Not only the vitality of the West’s international institutions is on the line. The devastation in Bosnia and the absence of efforts to stop it are also taking a high toll on the states that comprise the West. Voters across Western Europe and in the United States are in a foul temper, distrustful of, if not hostile toward, traditional parties and governing elites.

Part of the reason is that the collapse of the Soviet Union, though a triumph of liberal democracy, has blurred the West’s self-image. No longer can the fight against communism legitimate the nation-state and serve as the glue binding together the liberal democracies. The West and its constituent members have to define themselves from within.

Developments in Bosnia have made matters far worse. The values that triumphed with the collapse of communism are being trampled by the Serbs.
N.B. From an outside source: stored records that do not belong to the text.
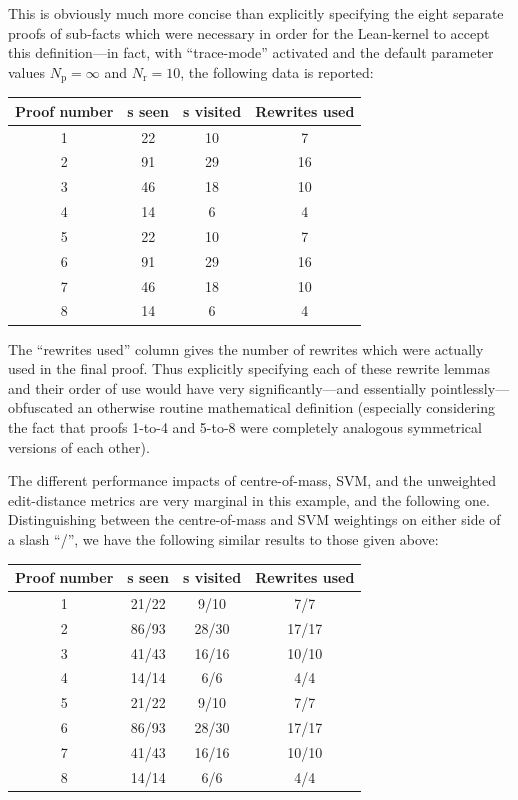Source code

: \documentclass[12pt]{article}
\begin{document}
This is obviously much more concise than explicitly specifying the eight separate proofs of sub-facts which were necessary in order for the Lean-kernel to accept this definition---in fact, with ``trace-mode'' activated and the default parameter values $N_\text{p} = \infty$ and $N_\text{r} = 10$, the following data is reported:
\begin{center}
  \begin{tabular}{c c c c}
    \toprule
    Proof number & \expr{}s seen & \expr{}s visited & Rewrites used\\\midrule
1 & 22 & 10 & 7\\
2 & 91 & 29 & 16\\
3 & 46 & 18 & 10\\
4 & 14 & 6 & 4\\
5 & 22 & 10 & 7\\
6 & 91 & 29 & 16\\
7 & 46 & 18 & 10\\
8 & 14 & 6 & 4\\\bottomrule
  \end{tabular}
\end{center}
The ``rewrites used'' column gives the number of rewrites which were actually used in the final proof. Thus explicitly specifying each of these rewrite lemmas and their order of use would have very significantly---and essentially pointlessly---obfuscated an otherwise routine mathematical definition (especially considering the fact that proofs 1-to-4 and 5-to-8 were completely analogous symmetrical versions of each other).

The different performance impacts of centre-of-mass, SVM, and the unweighted edit-distance metrics are very marginal in this example, and the following one.
Distinguishing between the centre-of-mass and SVM weightings on either side of a slash ``/'', we have the following similar results to those given above:
\begin{center}
  \begin{tabular}{c c c c}
    \toprule
    Proof number & \expr{}s seen & \expr{}s visited & Rewrites used\\\midrule
    1 & 21/22 & 9/10 & 7/7\\
    2 & 86/93 & 28/30 & 17/17\\
    3 & 41/43 & 16/16 & 10/10\\
    4 & 14/14 & 6/6 & 4/4\\
    5 & 21/22 & 9/10 & 7/7\\
    6 & 86/93 & 28/30 & 17/17\\
    7 & 41/43 & 16/16 & 10/10\\
    8 & 14/14 & 6/6 & 4/4\\\bottomrule
  \end{tabular}
\end{center}
\end{document}
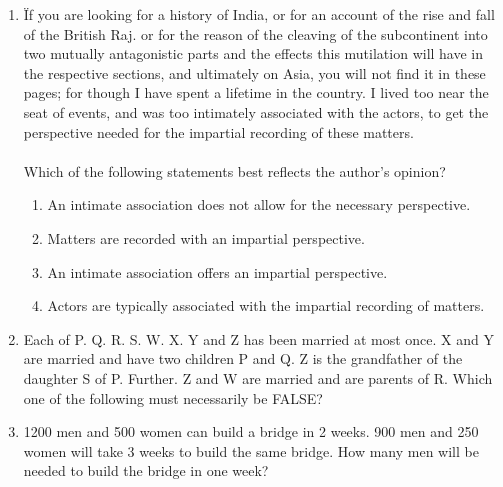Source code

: \documentclass[journal,12pt,onecolumn]{IEEEtran}
\theoremstyle{remark}
\begin{document}
\begin{enumerate}
\begin{enumerate}
\end{enumerate}
\item \"If you are looking for a history of India, or for an account of the rise and fall of the British Raj. or for the reason of the cleaving of the subcontinent into two mutually antagonistic parts and the effects this mutilation will have in the respective sections, and ultimately on Asia, you will not find it in these pages; for though I have spent a lifetime in the country. I lived too near the seat of events, and was too intimately associated with the actors, to get the perspective needed for the impartial recording of these matters.\"\\\\
Which of the following statements best reflects the author's opinion?
\begin{enumerate}
\item An intimate association does not allow for the necessary perspective.
\item Matters are recorded with an impartial perspective.
\item An intimate association offers an impartial perspective.
\item Actors are typically associated with the impartial recording of matters.
\end{enumerate}
\item Each of P. Q. R. S. W. X. Y and Z has been married at most once. X and Y are married and have two children P and Q. Z is the grandfather of the daughter S of P. Further. Z and W are married and are parents of R. Which one of the following must necessarily be FALSE?
\begin{enumerate}
\end{enumerate}
\item 1200 men and 500 women can build a bridge in 2 weeks. 900 men and 250 women will take 3 weeks to build the same bridge. How many men will be needed to build the bridge in one week?

\end{enumerate}
\end{document}
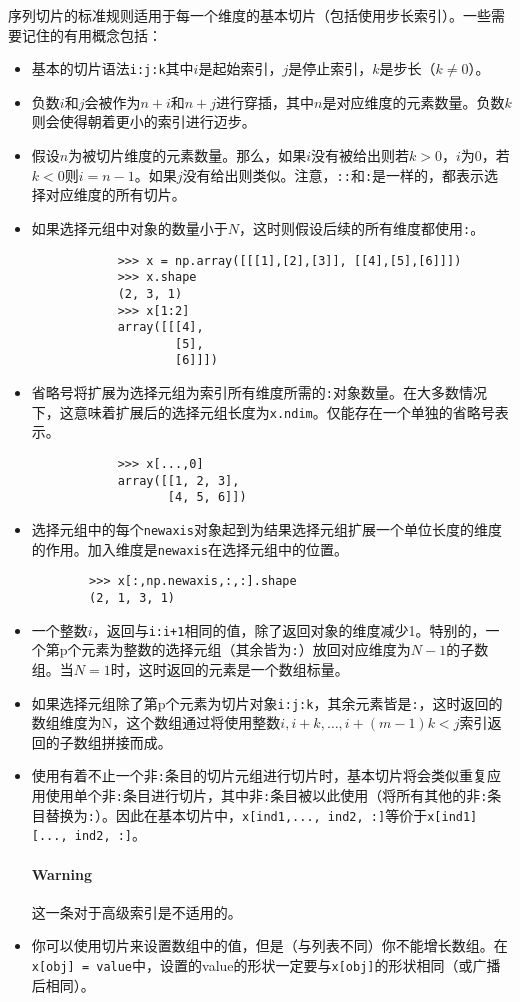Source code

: \documentclass[../main]{subfile}
\begin{document}
序列切片的标准规则适用于每一个维度的基本切片（包括使用步长索引）。一些需要记住的有用概念包括：
\begin{itemize}
    \item 基本的切片语法\lstinline{i:j:k}其中$i$是起始索引，$j$是停止索引，$k$是步长（$k \neq 0$）。
    \item 负数$i$和$j$会被作为$n + i$和$n + j$进行穿插，其中$n$是对应维度的元素数量。负数$k$则会使得朝着更小的索引进行迈步。
    \item 假设$n$为被切片维度的元素数量。那么，如果$i$没有被给出则若$k > 0$，$i$为0，若$k < 0$则$i = n - 1$。如果$j$没有给出则类似。注意，\lstinline{::}和\lstinline{:}是一样的，都表示选择对应维度的所有切片。
    \item 如果选择元组中对象的数量小于$N$，这时则假设后续的所有维度都使用\lstinline{:}。
          \begin{lstlisting}
            >>> x = np.array([[[1],[2],[3]], [[4],[5],[6]]])
            >>> x.shape
            (2, 3, 1)
            >>> x[1:2]
            array([[[4],
                    [5],
                    [6]]])
        \end{lstlisting}
    \item 省略号将扩展为选择元组为索引所有维度所需的\lstinline{:}对象数量。在大多数情况下，这意味着扩展后的选择元组长度为\lstinline{x.ndim}。仅能存在一个单独的省略号表示。
          \begin{lstlisting}
            >>> x[...,0]
            array([[1, 2, 3],
                   [4, 5, 6]])
        \end{lstlisting}
    \item 选择元组中的每个\lstinline{newaxis}对象起到为结果选择元组扩展一个单位长度的维度的作用。加入维度是\lstinline{newaxis}在选择元组中的位置。
          \begin{lstlisting}
        >>> x[:,np.newaxis,:,:].shape
        (2, 1, 3, 1)
    \end{lstlisting}
    \item 一个整数$i$，返回与\lstinline{i:i+1}相同的值，除了返回对象的维度减少1。特别的，一个第p个元素为整数的选择元组（其余皆为\lstinline{:}）放回对应维度为$N - 1$的子数组。当$N=1$时，这时返回的元素是一个数组标量。
    \item 如果选择元组除了第p个元素为切片对象\lstinline{i:j:k}，其余元素皆是\lstinline{:}，这时返回的数组维度为N，这个数组通过将使用整数$i, i+k, \ldots, i + (m - 1)k < j$索引返回的子数组拼接而成。
    \item 使用有着不止一个非\lstinline{:}条目的切片元组进行切片时，基本切片将会类似重复应用使用单个非\lstinline{:}条目进行切片，其中非\lstinline{:}条目被以此使用（将所有其他的非\lstinline{:}条目替换为\lstinline{:}）。因此在基本切片中，\lstinline{x[ind1,..., ind2, :]}等价于\lstinline{x[ind1][..., ind2, :]}。
          \paragraph{Warning} 这一条对于高级索引是不适用的。
    \item 你可以使用切片来设置数组中的值，但是（与列表不同）你不能增长数组。在\lstinline{x[obj] = value}中，设置的value的形状一定要与\lstinline{x[obj]}的形状相同（或广播后相同）。
\end{itemize}
\end{document}
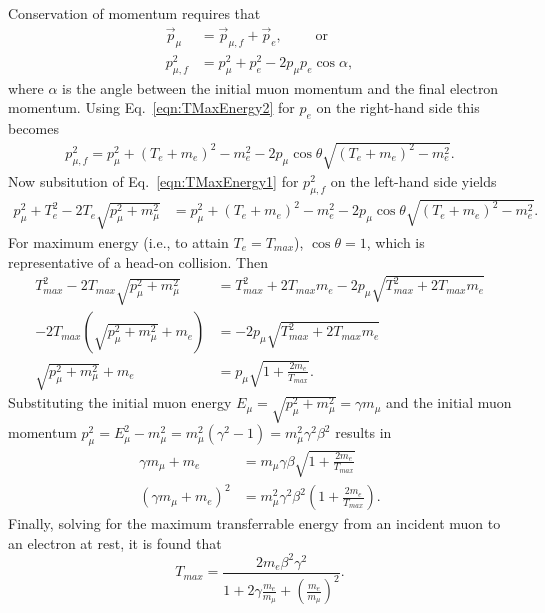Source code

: Conservation of momentum requires that
\begin{align*}
\vec{p}_\mu&=\vec{p}_{\mu,f}+\vec{p}_e, \qquad\text{ or}\\
 p_{\mu,f}^2&=p_\mu ^2 + p_e^2-2p_\mu p_e \cos\alpha,
\end{align*}
where $\alpha$ is the angle between the initial muon momentum and the final electron momentum.
Using Eq.~\eqref{eqn:TMaxEnergy2} for $p_e$ on the right-hand side this becomes
\begin{align*}
p_{\mu,f}^2=p_\mu ^2+(T_e+m_e)^2-m_e ^2-2p_\mu\cos\theta \sqrt{(T_e+m_e)^2-m_e^2}.
\end{align*}
Now subsitution of Eq.~\eqref{eqn:TMaxEnergy1} for $p_{\mu,f} ^2$ on the left-hand side yields
\begin{align*}
p_\mu ^2+T_e ^2 - 2T_e \sqrt{p_\mu^2+m_\mu ^2}&=p_\mu ^2+(T_e+m_e)^2-m_e ^2 -2p_\mu\cos\theta\sqrt{(T_e+m_e)^2-m_e^2}.
\end{align*}
For maximum energy (i.e., to attain $T_e=T_{max}$), $\cos\theta=1$, which is representative of a head-on collision. Then
\begin{align*}
T_{max} ^2-2T_{max}\sqrt{p_\mu ^2+m_\mu ^2} &=T_{max}^2+2T_{max}m_e-2p_\mu\sqrt{T_{max}^2+2T_{max}m_e}\\
-2T_{max}(\sqrt{p_\mu ^2 + m_\mu ^2}+m_e)&=-2p_\mu\sqrt{T_{max}^2+2T_{max}m_e}\\
\sqrt{p_\mu ^2+m_\mu ^2}+m_e&=p_\mu\sqrt{1+\frac{2m_e}{T_{max}}}.
\end{align*}
Substituting the initial muon energy $E_\mu=\sqrt{p_\mu ^2+m_\mu ^2}=\gamma m_\mu$ and the initial muon momentum $p_\mu ^2=E_\mu ^2 - m_\mu ^2 = m_\mu ^2 (\gamma^2-1)=m_\mu ^2 \gamma^2 \beta^2$ results in
\begin{align*}
\gamma m_\mu + m_e &= m_\mu\gamma\beta\sqrt{1+\frac{2m_e}{T_{max}}}\\
(\gamma m_\mu +m_e)^2 &=m_\mu^2\gamma^2\beta^2 \left(1+\frac{2m_e}{T_{max}}\right).
\end{align*}
Finally, solving for the maximum transferrable energy from an incident muon to an electron at rest, it is found that
\begin{equation}\label{eqn:tmax}
T_{max}=\frac{2m_e \beta^2 \gamma^2}{1+2\gamma\frac{m_e}{m_\mu}+(\frac{m_e}{m_\mu})^2}.
\end{equation}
If the West represents a community held together by shared purposes and moral strength, why isn’t it taking a stand in Bosnia, where its purposes and moral strength are under direct attack? What is left of the Western democracies if they are no longer willing to defend civic society in the heart of Europe?

Though proximity should make the wail of a dying country louder in Europe than in America, Bosnia’s vivisection is exacting its highest costs here in the United States. America’s national identity is more infused with idealism and a sense of moral mission than that of any other country. As a multiethnic, immigrant nation, we define ourselves as members of a civic community, not an ethnic one. We are Americans because we share a political space knit together by common values and purposes, not because we share a common ancestry or culture.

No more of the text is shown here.